## Dataset records:
# # # # #

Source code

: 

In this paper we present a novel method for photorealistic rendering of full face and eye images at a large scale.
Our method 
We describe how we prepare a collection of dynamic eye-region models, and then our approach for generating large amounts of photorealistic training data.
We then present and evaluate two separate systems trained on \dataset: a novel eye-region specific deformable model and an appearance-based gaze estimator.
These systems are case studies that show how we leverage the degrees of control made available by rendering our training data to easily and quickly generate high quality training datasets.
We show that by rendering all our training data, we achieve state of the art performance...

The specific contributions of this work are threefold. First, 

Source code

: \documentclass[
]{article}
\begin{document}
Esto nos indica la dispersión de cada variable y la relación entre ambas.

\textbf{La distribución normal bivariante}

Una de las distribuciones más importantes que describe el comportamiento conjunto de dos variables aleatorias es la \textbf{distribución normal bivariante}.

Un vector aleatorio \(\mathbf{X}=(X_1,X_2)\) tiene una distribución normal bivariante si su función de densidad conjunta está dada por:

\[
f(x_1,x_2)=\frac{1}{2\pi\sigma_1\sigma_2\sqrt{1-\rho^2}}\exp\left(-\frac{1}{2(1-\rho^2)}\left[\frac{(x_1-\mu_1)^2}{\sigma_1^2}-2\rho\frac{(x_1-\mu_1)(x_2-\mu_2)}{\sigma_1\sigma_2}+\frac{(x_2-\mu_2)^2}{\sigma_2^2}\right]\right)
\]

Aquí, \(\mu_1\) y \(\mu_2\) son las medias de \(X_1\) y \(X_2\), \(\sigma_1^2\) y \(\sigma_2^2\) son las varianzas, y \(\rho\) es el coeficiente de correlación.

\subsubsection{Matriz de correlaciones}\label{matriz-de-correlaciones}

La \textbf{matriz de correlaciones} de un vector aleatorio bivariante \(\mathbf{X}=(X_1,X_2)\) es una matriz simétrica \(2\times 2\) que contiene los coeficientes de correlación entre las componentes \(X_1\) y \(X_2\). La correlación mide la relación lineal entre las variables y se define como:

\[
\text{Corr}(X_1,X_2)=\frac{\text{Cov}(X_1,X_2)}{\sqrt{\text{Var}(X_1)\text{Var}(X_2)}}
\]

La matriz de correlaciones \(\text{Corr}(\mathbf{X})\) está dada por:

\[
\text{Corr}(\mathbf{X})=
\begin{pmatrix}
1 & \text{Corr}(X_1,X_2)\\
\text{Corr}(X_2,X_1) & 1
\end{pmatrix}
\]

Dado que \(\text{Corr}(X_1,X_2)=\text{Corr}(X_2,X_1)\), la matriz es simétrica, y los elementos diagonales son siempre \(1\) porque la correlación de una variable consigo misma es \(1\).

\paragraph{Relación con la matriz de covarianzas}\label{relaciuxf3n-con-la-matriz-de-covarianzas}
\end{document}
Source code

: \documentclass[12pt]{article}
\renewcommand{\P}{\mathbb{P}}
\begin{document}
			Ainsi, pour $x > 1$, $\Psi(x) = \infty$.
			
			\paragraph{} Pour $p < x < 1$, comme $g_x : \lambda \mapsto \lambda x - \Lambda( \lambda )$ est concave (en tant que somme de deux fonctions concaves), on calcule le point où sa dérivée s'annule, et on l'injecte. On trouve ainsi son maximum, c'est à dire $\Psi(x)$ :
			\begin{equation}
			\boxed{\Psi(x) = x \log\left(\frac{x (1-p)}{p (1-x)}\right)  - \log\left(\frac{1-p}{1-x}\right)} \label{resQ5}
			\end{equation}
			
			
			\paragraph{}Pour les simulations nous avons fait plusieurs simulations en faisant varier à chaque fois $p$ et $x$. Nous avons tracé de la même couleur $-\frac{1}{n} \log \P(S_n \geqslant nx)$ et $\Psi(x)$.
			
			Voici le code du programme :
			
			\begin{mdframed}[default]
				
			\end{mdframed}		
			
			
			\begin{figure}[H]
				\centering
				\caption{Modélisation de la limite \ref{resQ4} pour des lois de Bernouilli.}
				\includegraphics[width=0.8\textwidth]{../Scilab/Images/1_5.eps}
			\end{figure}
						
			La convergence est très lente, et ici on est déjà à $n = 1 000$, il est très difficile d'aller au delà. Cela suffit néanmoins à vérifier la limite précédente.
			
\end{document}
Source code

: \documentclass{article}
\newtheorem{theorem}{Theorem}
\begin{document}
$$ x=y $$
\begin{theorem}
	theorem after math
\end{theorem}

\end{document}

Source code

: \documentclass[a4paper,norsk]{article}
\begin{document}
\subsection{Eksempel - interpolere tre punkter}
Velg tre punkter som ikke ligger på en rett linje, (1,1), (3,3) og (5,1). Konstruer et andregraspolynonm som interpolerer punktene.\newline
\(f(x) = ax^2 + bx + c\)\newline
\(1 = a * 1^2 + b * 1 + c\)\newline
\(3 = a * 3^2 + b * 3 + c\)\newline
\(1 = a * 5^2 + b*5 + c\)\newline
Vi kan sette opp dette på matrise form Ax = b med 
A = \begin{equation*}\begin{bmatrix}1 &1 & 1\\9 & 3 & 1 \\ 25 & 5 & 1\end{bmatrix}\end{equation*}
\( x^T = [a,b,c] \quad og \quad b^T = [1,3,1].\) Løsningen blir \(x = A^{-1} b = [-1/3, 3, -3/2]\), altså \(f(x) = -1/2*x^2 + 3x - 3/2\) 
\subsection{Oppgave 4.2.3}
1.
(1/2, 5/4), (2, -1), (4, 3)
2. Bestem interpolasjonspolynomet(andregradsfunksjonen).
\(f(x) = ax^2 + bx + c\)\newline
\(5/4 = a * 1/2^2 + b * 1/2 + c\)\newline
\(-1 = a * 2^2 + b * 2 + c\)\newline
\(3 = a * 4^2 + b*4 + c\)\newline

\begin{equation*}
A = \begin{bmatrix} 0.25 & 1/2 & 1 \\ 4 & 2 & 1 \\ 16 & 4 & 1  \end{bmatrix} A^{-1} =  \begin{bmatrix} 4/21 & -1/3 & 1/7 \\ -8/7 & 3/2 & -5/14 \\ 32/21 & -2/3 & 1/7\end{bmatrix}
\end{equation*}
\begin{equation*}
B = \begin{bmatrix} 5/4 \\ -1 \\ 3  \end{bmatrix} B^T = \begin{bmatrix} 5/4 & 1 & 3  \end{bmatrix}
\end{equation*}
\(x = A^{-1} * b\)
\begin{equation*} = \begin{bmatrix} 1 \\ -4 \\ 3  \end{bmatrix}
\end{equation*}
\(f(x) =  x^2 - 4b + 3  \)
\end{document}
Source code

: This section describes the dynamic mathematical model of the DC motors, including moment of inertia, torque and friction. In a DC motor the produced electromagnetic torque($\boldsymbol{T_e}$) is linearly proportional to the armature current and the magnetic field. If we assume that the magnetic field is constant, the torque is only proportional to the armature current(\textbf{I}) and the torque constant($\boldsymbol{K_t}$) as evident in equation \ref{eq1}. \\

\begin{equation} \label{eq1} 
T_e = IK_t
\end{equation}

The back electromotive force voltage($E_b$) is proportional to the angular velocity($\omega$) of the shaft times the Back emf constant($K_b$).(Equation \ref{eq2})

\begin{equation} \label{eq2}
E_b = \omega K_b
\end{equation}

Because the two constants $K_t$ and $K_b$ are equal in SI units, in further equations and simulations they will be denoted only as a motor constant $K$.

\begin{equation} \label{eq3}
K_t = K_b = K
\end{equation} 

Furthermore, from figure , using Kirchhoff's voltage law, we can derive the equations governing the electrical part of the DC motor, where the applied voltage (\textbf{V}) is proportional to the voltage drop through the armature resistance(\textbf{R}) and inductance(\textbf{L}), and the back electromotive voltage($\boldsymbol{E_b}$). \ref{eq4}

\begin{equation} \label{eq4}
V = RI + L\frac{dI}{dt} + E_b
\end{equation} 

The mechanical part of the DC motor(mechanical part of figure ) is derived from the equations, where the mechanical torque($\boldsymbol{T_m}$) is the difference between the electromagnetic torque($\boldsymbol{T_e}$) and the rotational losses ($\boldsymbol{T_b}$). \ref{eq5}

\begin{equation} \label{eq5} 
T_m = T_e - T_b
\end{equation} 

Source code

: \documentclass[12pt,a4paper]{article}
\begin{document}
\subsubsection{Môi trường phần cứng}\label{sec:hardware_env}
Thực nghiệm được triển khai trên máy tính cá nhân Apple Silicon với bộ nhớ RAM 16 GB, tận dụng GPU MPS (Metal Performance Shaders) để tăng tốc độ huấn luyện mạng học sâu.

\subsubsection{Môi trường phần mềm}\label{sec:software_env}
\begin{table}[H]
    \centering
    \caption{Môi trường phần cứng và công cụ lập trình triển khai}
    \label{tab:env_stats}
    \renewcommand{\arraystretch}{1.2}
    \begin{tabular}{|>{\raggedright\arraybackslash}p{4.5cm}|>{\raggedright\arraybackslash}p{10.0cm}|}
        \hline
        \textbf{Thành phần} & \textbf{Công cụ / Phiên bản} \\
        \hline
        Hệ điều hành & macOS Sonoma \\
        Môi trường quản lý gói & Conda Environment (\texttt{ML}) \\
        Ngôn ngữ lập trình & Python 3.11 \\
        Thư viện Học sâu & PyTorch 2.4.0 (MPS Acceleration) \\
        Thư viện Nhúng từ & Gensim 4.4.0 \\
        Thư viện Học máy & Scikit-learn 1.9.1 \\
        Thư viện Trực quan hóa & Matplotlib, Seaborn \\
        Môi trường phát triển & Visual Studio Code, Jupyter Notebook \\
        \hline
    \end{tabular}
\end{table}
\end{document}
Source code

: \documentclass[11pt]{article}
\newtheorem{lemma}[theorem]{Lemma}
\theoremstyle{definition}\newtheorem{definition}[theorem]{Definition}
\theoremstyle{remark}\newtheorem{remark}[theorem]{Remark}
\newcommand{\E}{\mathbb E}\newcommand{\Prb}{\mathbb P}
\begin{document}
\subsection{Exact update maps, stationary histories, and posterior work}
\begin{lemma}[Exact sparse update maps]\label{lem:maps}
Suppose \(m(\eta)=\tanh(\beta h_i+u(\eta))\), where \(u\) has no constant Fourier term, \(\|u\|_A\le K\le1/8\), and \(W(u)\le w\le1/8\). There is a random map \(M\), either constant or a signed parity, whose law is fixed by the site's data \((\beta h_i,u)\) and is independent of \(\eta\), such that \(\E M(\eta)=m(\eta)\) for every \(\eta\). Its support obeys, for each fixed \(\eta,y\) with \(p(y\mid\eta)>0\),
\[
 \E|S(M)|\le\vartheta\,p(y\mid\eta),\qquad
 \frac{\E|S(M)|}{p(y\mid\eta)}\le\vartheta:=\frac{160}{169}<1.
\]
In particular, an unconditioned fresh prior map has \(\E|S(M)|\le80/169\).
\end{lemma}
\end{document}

# # # # #

## Goal of the exercise:
Every line of the listing that includes the word "show" belongs in the answer.

## Your response:
These systems are case studies that show how we leverage the degrees of control made available by rendering our training data to easily and quickly generate high quality training datasets.
We show that by rendering all our training data, we achieve state of the art performance...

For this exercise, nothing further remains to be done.